Relax Sunday liquor sale laws

A long-standing rule in Chicago prohibits the sale of alcohol before 11 a.m. on Sunday, but the City Council is debating an ordinance that could end the ban. The law cuts into profits, is arbitrary and impedes commerce.

Alderman Pat O’Connor (40th Ward) proposed extending the liquor sale hours on Sunday to 8 a.m. to help grocers generate extra income. The original rule is a relic from the days of blue laws, which barred businesses from operating on Sundays in deference to religious services.

The ordinance has met opposition from politicos such as Chairman of the License and Consumer Protection Committee Alderman Emma Mitts (37th Ward), who said extending hours would encourage drinking and strengthen liquor stores’ foothold in neighborhoods, according to Chief of Staff Bettye Pulphus.

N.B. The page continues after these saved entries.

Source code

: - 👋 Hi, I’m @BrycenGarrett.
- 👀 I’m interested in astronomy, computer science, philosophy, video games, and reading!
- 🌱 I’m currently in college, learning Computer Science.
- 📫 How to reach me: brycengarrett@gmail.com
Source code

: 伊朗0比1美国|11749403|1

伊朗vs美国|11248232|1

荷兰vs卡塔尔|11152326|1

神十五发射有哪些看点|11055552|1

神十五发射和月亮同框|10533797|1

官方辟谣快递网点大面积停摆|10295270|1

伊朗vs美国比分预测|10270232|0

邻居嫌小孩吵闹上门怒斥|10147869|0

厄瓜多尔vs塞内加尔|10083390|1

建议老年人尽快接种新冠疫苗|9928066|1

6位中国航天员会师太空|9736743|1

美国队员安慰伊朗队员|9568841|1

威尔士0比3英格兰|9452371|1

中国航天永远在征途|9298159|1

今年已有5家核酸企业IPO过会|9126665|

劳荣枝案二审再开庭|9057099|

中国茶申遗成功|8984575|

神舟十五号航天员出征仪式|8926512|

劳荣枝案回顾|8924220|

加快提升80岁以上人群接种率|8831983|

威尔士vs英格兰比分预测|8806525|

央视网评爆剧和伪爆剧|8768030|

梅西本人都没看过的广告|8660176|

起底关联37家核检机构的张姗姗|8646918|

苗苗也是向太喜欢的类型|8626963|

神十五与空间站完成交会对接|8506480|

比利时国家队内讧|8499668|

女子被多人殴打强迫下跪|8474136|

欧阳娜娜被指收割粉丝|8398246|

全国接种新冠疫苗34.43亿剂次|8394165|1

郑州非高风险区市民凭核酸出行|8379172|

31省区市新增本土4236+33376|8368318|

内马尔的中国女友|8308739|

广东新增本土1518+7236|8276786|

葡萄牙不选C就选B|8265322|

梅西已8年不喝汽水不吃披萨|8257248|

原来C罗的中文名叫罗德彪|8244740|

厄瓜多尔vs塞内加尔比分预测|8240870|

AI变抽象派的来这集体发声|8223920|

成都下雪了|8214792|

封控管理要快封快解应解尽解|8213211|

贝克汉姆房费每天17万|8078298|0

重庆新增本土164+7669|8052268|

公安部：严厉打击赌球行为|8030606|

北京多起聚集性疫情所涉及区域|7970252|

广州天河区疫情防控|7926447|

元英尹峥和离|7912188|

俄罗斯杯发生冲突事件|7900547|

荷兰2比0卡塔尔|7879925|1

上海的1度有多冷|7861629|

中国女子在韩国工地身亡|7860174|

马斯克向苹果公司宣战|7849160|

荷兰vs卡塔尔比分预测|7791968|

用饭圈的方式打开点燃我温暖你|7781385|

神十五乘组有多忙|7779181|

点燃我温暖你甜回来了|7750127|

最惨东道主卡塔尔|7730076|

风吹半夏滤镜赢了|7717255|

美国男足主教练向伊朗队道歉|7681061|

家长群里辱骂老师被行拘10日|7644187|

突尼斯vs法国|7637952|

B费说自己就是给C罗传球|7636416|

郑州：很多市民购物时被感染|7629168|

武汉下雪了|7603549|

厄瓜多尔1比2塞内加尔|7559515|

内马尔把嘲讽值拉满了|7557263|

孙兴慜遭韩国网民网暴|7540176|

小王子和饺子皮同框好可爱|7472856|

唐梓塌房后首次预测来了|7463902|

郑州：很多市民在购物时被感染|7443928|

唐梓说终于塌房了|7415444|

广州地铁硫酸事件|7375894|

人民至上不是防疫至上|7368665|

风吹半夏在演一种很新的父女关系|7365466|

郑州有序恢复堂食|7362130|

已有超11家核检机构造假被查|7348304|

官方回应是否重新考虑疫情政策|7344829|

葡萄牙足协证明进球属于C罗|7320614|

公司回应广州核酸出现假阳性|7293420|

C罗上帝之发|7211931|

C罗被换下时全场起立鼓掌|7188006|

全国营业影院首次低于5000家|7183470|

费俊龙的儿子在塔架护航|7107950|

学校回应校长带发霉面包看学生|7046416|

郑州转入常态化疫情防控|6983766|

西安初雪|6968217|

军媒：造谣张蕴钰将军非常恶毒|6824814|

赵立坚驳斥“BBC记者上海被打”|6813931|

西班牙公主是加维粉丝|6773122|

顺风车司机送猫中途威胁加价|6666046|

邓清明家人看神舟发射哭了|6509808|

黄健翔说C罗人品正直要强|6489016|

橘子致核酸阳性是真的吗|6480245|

Another argument against the ordinance is that certain bars in the city are open until 5 a.m. on Saturday nights, and the city needs a “cooling-off” period after those bars close before alcohol becomes available again. But bars open until 5 a.m. are not overly common in Chicago—most bars in the city close between 2 a.m. and 4 a.m.—and patrons who stay out late are unlikely to be awake at 8 a.m. to buy alcohol.

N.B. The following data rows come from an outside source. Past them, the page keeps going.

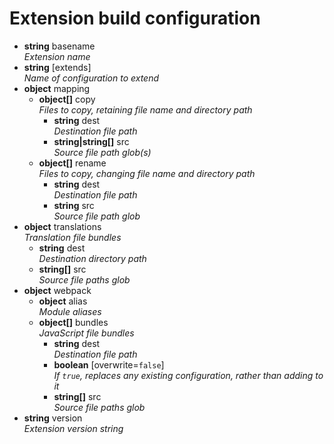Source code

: # Extension build configuration

- **string** basename  
  _Extension name_
- **string** [extends]  
  _Name of configuration to extend_
- **object** mapping
  - **object[]** copy  
    _Files to copy, retaining file name and directory path_
    - **string** dest  
      _Destination file path_
    - **string|string[]** src  
      _Source file path glob(s)_
  - **object[]** rename  
    _Files to copy, changing file name and directory path_
    - **string** dest  
      _Destination file path_
    - **string** src  
      _Source file path glob_
- **object** translations  
  _Translation file bundles_
  - **string** dest  
    _Destination directory path_
  - **string[]** src  
    _Source file paths glob_
- **object** webpack
  - **object** alias  
    _Module aliases_
  - **object[]** bundles  
    _JavaScript file bundles_
    - **string** dest  
      _Destination file path_
    - **boolean** [overwrite=`false`]  
      _If `true`, replaces any existing configuration, rather than adding to it_
    - **string[]** src  
      _Source file paths glob_
- **string** version  
  _Extension version string_
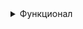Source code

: <details><summary>Функционал</summary>
Данная игра рассчитана на двух игроков. В самом начале предлагается ввести имена игроков:
  
![image](https://github.com/user-attachments/assets/f92f9da1-9b83-4fbf-8a1a-f823fb127808)

После ввода игра начинается. Ход передаётся игроку 1. Ему показывается поле Игрока 2. Необходимо указать координаты для выстрела (A-J)(0-9).
В случае некорректного ввода высветится оповещение и просьба ввести координаты снова:

![image](https://github.com/user-attachments/assets/923b52ca-65b7-4fc0-959c-7f472b6d2ec8)

![image](https://github.com/user-attachments/assets/514d8299-3564-49cb-b332-48e0a1d6e31b)

В случае корректного ввода координат будет выведено сообщение (попадание, мимо, уже стреляли в данную клетку):

![image](https://github.com/user-attachments/assets/4f5d0a66-6019-4af2-a7be-88abb0b80b3e)

В случае попадания клетка, в которую вы попали будет помечена как 'k' и вам будет дана возможность продолжить свой ход:

![image](https://github.com/user-attachments/assets/9ecd1d4a-aec8-490b-9823-0160c97394c5)

В случае промаха клетка, в которую вы стреляли будет помечена как 'x' и ход будет передан другому игроку:

![image](https://github.com/user-attachments/assets/8676902e-9b10-46c8-95f8-0bb7a577a440)

В случае уничтожения корабля будет выдведено сообщение, содержащее информацию об оставшемся количестве кораблей и оповещение об уничтожении, клетки вокруг уничтоженного корабля будут поменены как 'x', а ход будет продолжен:

![image](https://github.com/user-attachments/assets/f90c9d48-71fd-42af-b866-da9c584c069c)

В случае если игрок стрельнет в клетку, в которую уже был произведён выстрел будет выведено сообщение с информацией о том, что игрок уже стрелял по данной клетке и игроку будет дана возможность повторить свой ход:

![image](https://github.com/user-attachments/assets/56489468-2c7e-4455-b8a5-1ece4787a2bb)

![image](https://github.com/user-attachments/assets/4166671b-1c1c-47da-8f2d-1e1870b93c73)

После того как будет уничтожен последний корабль будет выведено сообщение об окончании игры и имя победителя:

![image](https://github.com/user-attachments/assets/e1e73dc3-cade-4021-91ee-b8f6536bfd2f)

</details>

If the city really wants to reduce alcohol abuse rates, it should address the root causes of alcoholism. Rates of alcohol consumption are directly related to neighborhood poverty and unemployment, according to a 2010 National Institutes of Health study. So instead of enforcing a law based on religious tenets, city officials should focus on improving neighborhood conditions.

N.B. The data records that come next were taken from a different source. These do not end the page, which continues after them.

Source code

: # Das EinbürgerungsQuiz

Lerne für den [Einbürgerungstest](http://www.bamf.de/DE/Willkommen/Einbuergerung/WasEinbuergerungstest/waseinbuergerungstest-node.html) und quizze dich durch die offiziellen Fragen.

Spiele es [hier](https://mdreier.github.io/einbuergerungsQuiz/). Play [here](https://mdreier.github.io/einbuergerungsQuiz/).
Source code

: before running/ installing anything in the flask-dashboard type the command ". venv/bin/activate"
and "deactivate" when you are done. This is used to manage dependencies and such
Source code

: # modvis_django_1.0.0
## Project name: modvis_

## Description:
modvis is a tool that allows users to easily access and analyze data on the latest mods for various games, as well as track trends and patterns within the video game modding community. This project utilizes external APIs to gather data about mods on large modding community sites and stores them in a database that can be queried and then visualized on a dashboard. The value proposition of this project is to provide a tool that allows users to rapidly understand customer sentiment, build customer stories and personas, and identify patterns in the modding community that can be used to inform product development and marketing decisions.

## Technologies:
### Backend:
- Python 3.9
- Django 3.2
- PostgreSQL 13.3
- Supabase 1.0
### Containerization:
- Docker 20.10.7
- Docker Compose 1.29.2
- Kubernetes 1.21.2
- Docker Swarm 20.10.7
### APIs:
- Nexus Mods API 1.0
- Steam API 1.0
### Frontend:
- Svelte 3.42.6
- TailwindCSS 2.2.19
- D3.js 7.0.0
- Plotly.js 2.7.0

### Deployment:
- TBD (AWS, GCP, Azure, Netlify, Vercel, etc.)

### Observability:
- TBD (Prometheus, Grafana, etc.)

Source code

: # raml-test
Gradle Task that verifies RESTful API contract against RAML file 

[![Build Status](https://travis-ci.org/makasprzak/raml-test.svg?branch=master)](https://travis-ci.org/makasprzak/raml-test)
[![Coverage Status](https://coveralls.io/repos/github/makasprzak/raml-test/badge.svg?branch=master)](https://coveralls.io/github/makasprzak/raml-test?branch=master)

However, Mitts has a point that liquor stores could become more prominent in neighborhoods if they are allowed more hours. Future drafts of the ordinance should stipulate that only large grocers that make a percentage of their profits from liquor sales would be allowed to vend at 8 a.m. That restriction would prevent specialty liquor stores from opening early, instead allowing residents to pick up alcohol while grocery shopping without making a second trip. The liquor stores would not lose sales, but the shoppers would also be able to buy liquor on their grocery runs. Specifying the type of stores that can extend their hours would offer a compromise with the opposition.

Blue laws are a holdover from a more religious time, and the laws should serve people’s actual needs, not impose an idealized version of what those needs are.